[Input — start]

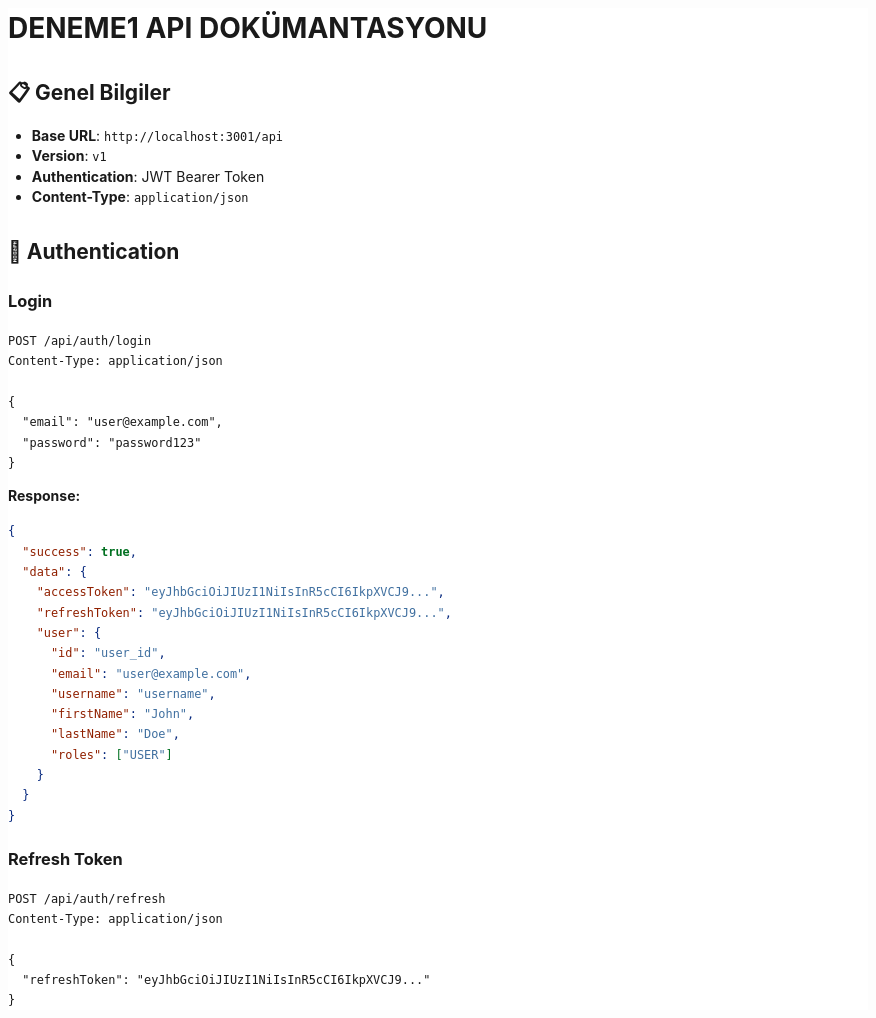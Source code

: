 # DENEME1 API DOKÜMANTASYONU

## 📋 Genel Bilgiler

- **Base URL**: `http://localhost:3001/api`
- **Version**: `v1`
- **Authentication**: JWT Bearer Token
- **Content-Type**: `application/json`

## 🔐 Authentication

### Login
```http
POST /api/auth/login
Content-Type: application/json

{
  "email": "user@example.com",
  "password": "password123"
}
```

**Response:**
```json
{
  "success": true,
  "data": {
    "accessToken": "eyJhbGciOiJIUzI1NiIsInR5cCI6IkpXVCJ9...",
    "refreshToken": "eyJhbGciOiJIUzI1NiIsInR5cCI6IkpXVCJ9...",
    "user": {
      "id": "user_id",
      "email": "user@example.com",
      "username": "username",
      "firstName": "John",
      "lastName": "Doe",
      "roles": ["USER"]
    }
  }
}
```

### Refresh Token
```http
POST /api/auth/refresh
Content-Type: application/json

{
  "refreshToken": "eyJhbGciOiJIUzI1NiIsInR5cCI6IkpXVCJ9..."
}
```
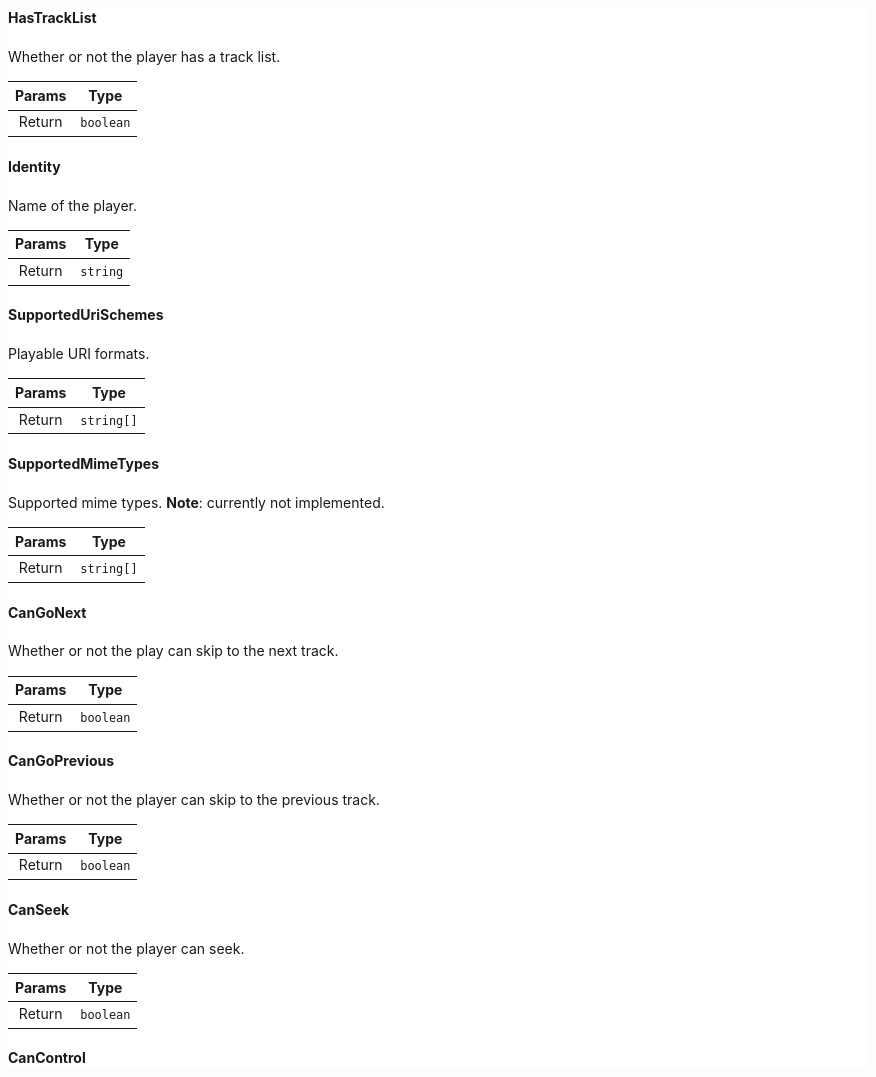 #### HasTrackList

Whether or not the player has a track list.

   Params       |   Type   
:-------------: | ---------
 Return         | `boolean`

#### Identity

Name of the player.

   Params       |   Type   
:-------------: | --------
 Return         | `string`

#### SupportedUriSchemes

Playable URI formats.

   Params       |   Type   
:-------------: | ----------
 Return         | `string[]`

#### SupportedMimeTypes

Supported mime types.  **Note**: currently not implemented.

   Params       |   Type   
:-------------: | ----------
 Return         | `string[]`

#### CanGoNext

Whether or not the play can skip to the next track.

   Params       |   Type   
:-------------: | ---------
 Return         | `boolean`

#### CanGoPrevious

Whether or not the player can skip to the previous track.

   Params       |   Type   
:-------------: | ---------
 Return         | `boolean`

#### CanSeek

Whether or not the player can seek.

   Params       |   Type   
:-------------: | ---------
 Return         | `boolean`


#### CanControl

[Input — finish]

Assignment:
Retype each entry precisely. Skip images entirely.

Exercise result:
Source code

: # DENEME1 API DOKÜMANTASYONU

## 📋 Genel Bilgiler

- **Base URL**: `http://localhost:3001/api`
- **Version**: `v1`
- **Authentication**: JWT Bearer Token
- **Content-Type**: `application/json`

## 🔐 Authentication

### Login
```http
POST /api/auth/login
Content-Type: application/json

{
  "email": "user@example.com",
  "password": "password123"
}
```

**Response:**
```json
{
  "success": true,
  "data": {
    "accessToken": "eyJhbGciOiJIUzI1NiIsInR5cCI6IkpXVCJ9...",
    "refreshToken": "eyJhbGciOiJIUzI1NiIsInR5cCI6IkpXVCJ9...",
    "user": {
      "id": "user_id",
      "email": "user@example.com",
      "username": "username",
      "firstName": "John",
      "lastName": "Doe",
      "roles": ["USER"]
    }
  }
}
```

### Refresh Token
```http
POST /api/auth/refresh
Content-Type: application/json

{
  "refreshToken": "eyJhbGciOiJIUzI1NiIsInR5cCI6IkpXVCJ9..."
}
```
 #### HasTrackList

Whether or not the player has a track list.

   Params       |   Type   
:-------------: | ---------
 Return         | `boolean`

#### Identity

Name of the player.

   Params       |   Type   
:-------------: | --------
 Return         | `string`

#### SupportedUriSchemes

Playable URI formats.

   Params       |   Type   
:-------------: | ----------
 Return         | `string[]`

#### SupportedMimeTypes

Supported mime types.  **Note**: currently not implemented.

   Params       |   Type   
:-------------: | ----------
 Return         | `string[]`

#### CanGoNext

Whether or not the play can skip to the next track.

   Params       |   Type   
:-------------: | ---------
 Return         | `boolean`

#### CanGoPrevious

Whether or not the player can skip to the previous track.

   Params       |   Type   
:-------------: | ---------
 Return         | `boolean`

#### CanSeek

Whether or not the player can seek.

   Params       |   Type   
:-------------: | ---------
 Return         | `boolean`


#### CanControl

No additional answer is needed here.